ZE3000のレビュー記事:https://www.goodgoodlife.xyz/entry/ZE3000

ノイズキャンセリングなど機能面の同価格帯他社製品との比較

ノイズキャンセリングでのライバルもやはりCX Plus True Wirelessでしょう。

これまで音質・ノイキャンの優れたアンダー2万円TWSといえばCX Plus True Wirelessだったのでどうしても比較対象となります。

ノイズキャンセリング評価でも触れたようにノイズキャンセリングの消音力自体はFALCON ANCの方が上です。

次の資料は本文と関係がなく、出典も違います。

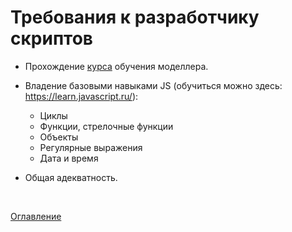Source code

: # Требования к разработчику скриптов

* Прохождение [курса](https://www.youtube.com/playlist?list=PLAQWOaLtueJdBc8TU7AKfYV2U_ML8igII) обучения моделлера.

* Владение базовыми навыками JS (обучиться можно здесь: https://learn.javascript.ru/): 
  * Циклы
  * Функции, стрелочные функции
  * Объекты
  * Регулярные выражения
  * Дата и время

* Общая адекватность.

&nbsp;

[Оглавление](README.md)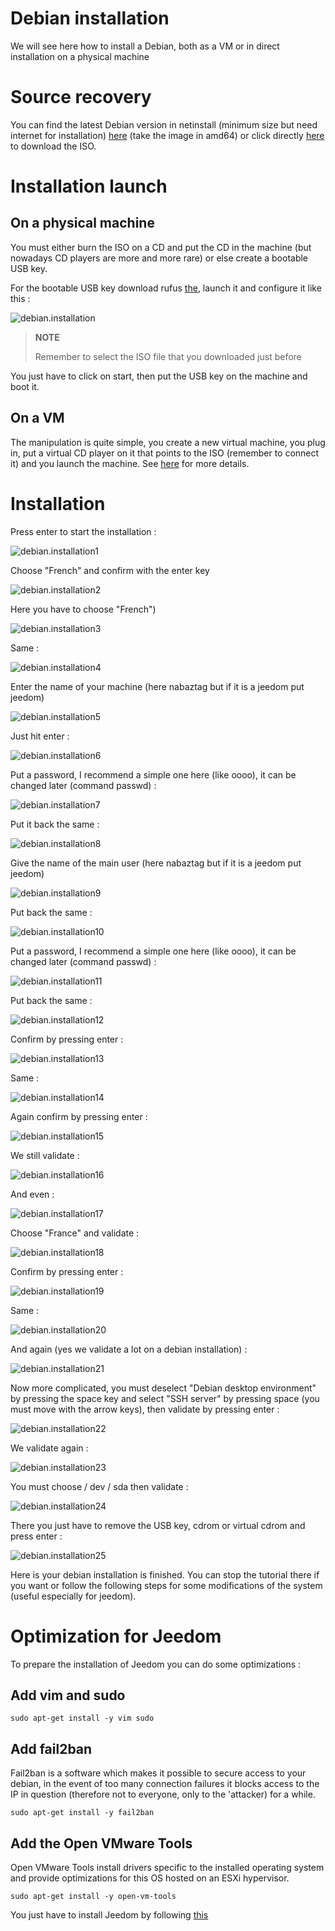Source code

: # Debian installation

We will see here how to install a Debian, both as a VM or in direct installation on a physical machine

# Source recovery

You can find the latest Debian version in netinstall (minimum size but need internet for installation) [here](https://www.debian.org/CD/netinst) (take the image in amd64) or click directly [here](http://cdimage.debian.org/debian-cd/10.4.0/amd64/iso-cd/debian-10.4.0-amd64-netinst.iso) to download the ISO.

# Installation launch

## On a physical machine

You must either burn the ISO on a CD and put the CD in the machine (but nowadays CD players are more and more rare) or else create a bootable USB key.

For the bootable USB key download rufus [the](http://rufus.akeo.ie/downloads/rufus-2.9.exe), launch it and configure it like this :

![debian.installation](images/debian.installation.PNG)

> **NOTE**
>
> Remember to select the ISO file that you downloaded just before

You just have to click on start, then put the USB key on the machine and boot it.

## On a VM

The manipulation is quite simple, you create a new virtual machine, you plug in, put a virtual CD player on it that points to the ISO (remember to connect it) and you launch the machine. See [here](https://doc.jeedom.com/en_US/howto/doc-howto-vmware.creer_une_vm.html) for more details.

# Installation

Press enter to start the installation :

![debian.installation1](images/debian.installation1.PNG)

Choose "French" and confirm with the enter key

![debian.installation2](images/debian.installation2.PNG)

Here you have to choose "French")

![debian.installation3](images/debian.installation3.PNG)

Same :

![debian.installation4](images/debian.installation4.PNG)

Enter the name of your machine (here nabaztag but if it is a jeedom put jeedom)

![debian.installation5](images/debian.installation5.PNG)

Just hit enter :

![debian.installation6](images/debian.installation6.PNG)

Put a password, I recommend a simple one here (like oooo), it can be changed later (command passwd) :

![debian.installation7](images/debian.installation7.PNG)

Put it back the same :

![debian.installation8](images/debian.installation8.PNG)

Give the name of the main user (here nabaztag but if it is a jeedom put jeedom)

![debian.installation9](images/debian.installation9.PNG)

Put back the same :

![debian.installation10](images/debian.installation10.PNG)

Put a password, I recommend a simple one here (like oooo), it can be changed later (command passwd) :

![debian.installation11](images/debian.installation11.PNG)

Put back the same :

![debian.installation12](images/debian.installation12.PNG)

Confirm by pressing enter :

![debian.installation13](images/debian.installation13.PNG)

Same :

![debian.installation14](images/debian.installation14.PNG)

Again confirm by pressing enter :

![debian.installation15](images/debian.installation15.PNG)

We still validate :

![debian.installation16](images/debian.installation16.PNG)

And even :

![debian.installation17](images/debian.installation17.PNG)

Choose "France" and validate :

![debian.installation18](images/debian.installation18.PNG)

Confirm by pressing enter :

![debian.installation19](images/debian.installation19.PNG)

Same :

![debian.installation20](images/debian.installation20.PNG)

And again (yes we validate a lot on a debian installation) :

![debian.installation21](images/debian.installation21.PNG)

Now more complicated, you must deselect "Debian desktop environment" by pressing the space key and select "SSH server" by pressing space (you must move with the arrow keys), then validate by pressing enter :

![debian.installation22](images/debian.installation22.PNG)

We validate again :

![debian.installation23](images/debian.installation23.PNG)

You must choose / dev / sda then validate :

![debian.installation24](images/debian.installation24.PNG)

There you just have to remove the USB key, cdrom or virtual cdrom and press enter :

![debian.installation25](images/debian.installation25.PNG)

Here is your debian installation is finished. You can stop the tutorial there if you want or follow the following steps for some modifications of the system (useful especially for jeedom).

# Optimization for Jeedom

To prepare the installation of Jeedom you can do some optimizations :

## Add vim and sudo

``sudo apt-get install -y vim sudo``

## Add fail2ban

Fail2ban is a software which makes it possible to secure access to your debian, in the event of too many connection failures it blocks access to the IP in question (therefore not to everyone, only to the 'attacker) for a while.

``sudo apt-get install -y fail2ban``

## Add the Open VMware Tools

Open VMware Tools install drivers specific to the installed operating system and provide optimizations for this OS hosted on an ESXi hypervisor.

``sudo apt-get install -y open-vm-tools``

You just have to install Jeedom by following [this](https://doc.jeedom.com/en_US/installation/cli)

しかしFALCON ANCは無音時にホワイトノイズがやや気になり、CX Plus True Wirelessは気にならない。

イヤホンをつけている限り無音で運用することはあまりなさそうですが、耳栓代わりに使うこともあるという人はCX Plus True Wirelessの方が良いでしょう。

逆にイヤホン装着=音楽再生が常という人はFALCON ANCが良いと思います。